Me: Because the tables in here are for the use of paying customers.

Group: (still silent)

Me: Okay then. (I turned and walked away, but every single one of them came up to the counter and bought something. Weird.)


Filed under Blogging, Coffee Shop, Writing

How Not to Apply for a Job

I am in the process of hiring additional employees for the fall season. I manage a relatively small coffee shop in a relatively quiet neighbourhood and finding relatively good staff can be a challenge. So I put an ad on Craigslist. Within 24 hours, I had over fifty resumes filling up my inbox, so I removed the ad before I was truly inundated. Out of those fifty plus applicants, I interviewed five people with the intent to hire two or three. And two of those interviewees were absolutely great! So I’m happy.

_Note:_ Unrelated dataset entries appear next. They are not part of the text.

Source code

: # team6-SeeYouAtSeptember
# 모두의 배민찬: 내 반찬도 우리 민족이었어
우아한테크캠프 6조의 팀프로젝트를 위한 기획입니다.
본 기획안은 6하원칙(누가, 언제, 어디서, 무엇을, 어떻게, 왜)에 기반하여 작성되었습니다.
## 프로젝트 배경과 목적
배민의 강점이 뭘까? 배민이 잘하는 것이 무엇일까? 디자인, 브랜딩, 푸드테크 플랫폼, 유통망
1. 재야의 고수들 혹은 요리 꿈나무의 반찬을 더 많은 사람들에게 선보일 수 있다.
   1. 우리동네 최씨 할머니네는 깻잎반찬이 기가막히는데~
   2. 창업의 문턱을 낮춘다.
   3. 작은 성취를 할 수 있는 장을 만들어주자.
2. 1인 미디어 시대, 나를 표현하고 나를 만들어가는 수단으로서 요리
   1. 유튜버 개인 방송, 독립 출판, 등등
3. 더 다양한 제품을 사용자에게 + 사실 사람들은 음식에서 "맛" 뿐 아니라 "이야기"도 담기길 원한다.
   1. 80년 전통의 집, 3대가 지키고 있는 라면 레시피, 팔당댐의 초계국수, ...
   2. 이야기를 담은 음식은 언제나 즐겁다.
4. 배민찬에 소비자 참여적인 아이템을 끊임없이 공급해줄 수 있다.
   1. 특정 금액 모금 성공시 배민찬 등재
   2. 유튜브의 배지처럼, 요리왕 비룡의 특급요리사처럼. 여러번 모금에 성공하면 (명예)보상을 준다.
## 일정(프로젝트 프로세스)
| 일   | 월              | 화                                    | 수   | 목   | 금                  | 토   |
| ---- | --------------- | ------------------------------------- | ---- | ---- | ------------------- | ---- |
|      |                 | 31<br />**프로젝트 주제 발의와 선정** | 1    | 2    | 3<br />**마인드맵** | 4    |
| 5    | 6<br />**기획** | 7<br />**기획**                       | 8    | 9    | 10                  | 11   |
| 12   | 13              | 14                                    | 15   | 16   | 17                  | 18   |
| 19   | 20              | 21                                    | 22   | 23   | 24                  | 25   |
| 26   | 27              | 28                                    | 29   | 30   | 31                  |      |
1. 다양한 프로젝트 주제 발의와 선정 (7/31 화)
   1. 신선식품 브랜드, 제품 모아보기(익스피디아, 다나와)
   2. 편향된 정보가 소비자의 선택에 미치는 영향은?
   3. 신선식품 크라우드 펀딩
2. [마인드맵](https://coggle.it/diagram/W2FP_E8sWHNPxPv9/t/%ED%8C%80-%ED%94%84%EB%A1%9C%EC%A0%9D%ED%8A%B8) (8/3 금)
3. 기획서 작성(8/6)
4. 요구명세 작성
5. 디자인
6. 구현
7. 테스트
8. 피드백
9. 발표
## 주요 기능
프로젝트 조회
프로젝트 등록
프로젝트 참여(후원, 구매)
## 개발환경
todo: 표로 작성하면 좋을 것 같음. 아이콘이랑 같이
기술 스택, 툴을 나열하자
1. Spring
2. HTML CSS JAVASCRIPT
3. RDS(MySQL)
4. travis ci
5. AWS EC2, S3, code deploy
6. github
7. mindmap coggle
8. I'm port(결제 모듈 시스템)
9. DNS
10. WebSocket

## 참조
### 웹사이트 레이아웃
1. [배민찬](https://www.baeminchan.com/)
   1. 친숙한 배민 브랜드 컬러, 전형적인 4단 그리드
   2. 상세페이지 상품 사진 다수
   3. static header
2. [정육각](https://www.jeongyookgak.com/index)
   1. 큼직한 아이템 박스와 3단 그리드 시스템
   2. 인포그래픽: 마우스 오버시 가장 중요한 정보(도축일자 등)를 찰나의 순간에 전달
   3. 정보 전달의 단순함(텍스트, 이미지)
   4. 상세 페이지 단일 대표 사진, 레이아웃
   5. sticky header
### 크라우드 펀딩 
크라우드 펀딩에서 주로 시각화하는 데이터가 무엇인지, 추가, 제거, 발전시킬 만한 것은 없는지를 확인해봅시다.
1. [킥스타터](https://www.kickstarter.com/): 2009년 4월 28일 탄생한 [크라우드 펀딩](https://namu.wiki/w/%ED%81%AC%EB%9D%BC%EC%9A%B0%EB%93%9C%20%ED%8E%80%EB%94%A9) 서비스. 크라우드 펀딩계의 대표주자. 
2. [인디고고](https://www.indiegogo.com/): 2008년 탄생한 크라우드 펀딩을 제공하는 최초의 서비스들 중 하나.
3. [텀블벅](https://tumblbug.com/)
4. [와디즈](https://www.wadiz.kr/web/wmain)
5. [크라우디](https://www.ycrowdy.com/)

Several hopefuls did not even make the short-list, however, regardless of the fact that they appeared to have all the qualifications for the job. Here are some examples of what I saw on resumes and cover letters. I kid you not.

1. Hey! I’m a great person and I like coffee. You really want to hire me. (Really? You start a cover letter with “hey”?)

2. To the Manger: Here’s my resumay and I hope you will phone me to come in soon. (Ever heard of spell check? And I am not a “manger”.)

3. Dear Manager, I have no experience but I think I can do the job good. (At least you were honest.)

4. One of my biggest accomplishments was losing 30 pounds in 2004 and I’ve kept it off. (Seriously? I’m happy for you, but this has no place on a resume unless you’re applying for a job at a weight-loss centre.)

Then there were the interviews.

I asked this question: Tell me about a time when you had a conflict with someone and how you resolved it. The responses were – well – interesting.

1. I got this job at Boston Pizza one time and this girl like had to train me and I knew like right away she didn’t like me. You can tell. So I just like ignored her except when I had to watch her do stuff and at the end of the shift she like came up to me and said she didn’t like me at first because I was so beautiful and she wasn’t, but she liked me at the end. And then she asked me if I wanted to go to a party with her and I said like no way was I going there. (The woman was like 35 years old and I was like speechless.)

2. I never have conflicts with anybody. (Please share your secret.)

3. Conflict? What does that mean? (Um . . . what are they teaching kids in schools these days?)

There are the applicants who tell me they have no weaknesses. They are usually the same ones who can’t think of a single example when I ask them to tell me about a time they thought of a way to improve something. And of course, they are very quick to share how much they love dealing with people (except the difficult ones), how well they work under pressure (until there is a lineup at the counter), and how quickly they catch on to new things (before you’ve hauled them into the office again to bring an error to their attention).

Oh, the joys of management.


Filed under Blogging, Coffee Shop, Expectations, Humor, Writing

The Spreadsheet

I’ve had to take a little break from the business of writing because I am up to my eyeballs in spreadsheets – or, as some would say, real work. I won’t mention any names. Have you ever heard that kind of comment? You know, the one you get when you tell people you’re a writer and they say, “So what do you do for real work?” I have learned to tolerate such remarks. And I don’t kick them in the shins anymore.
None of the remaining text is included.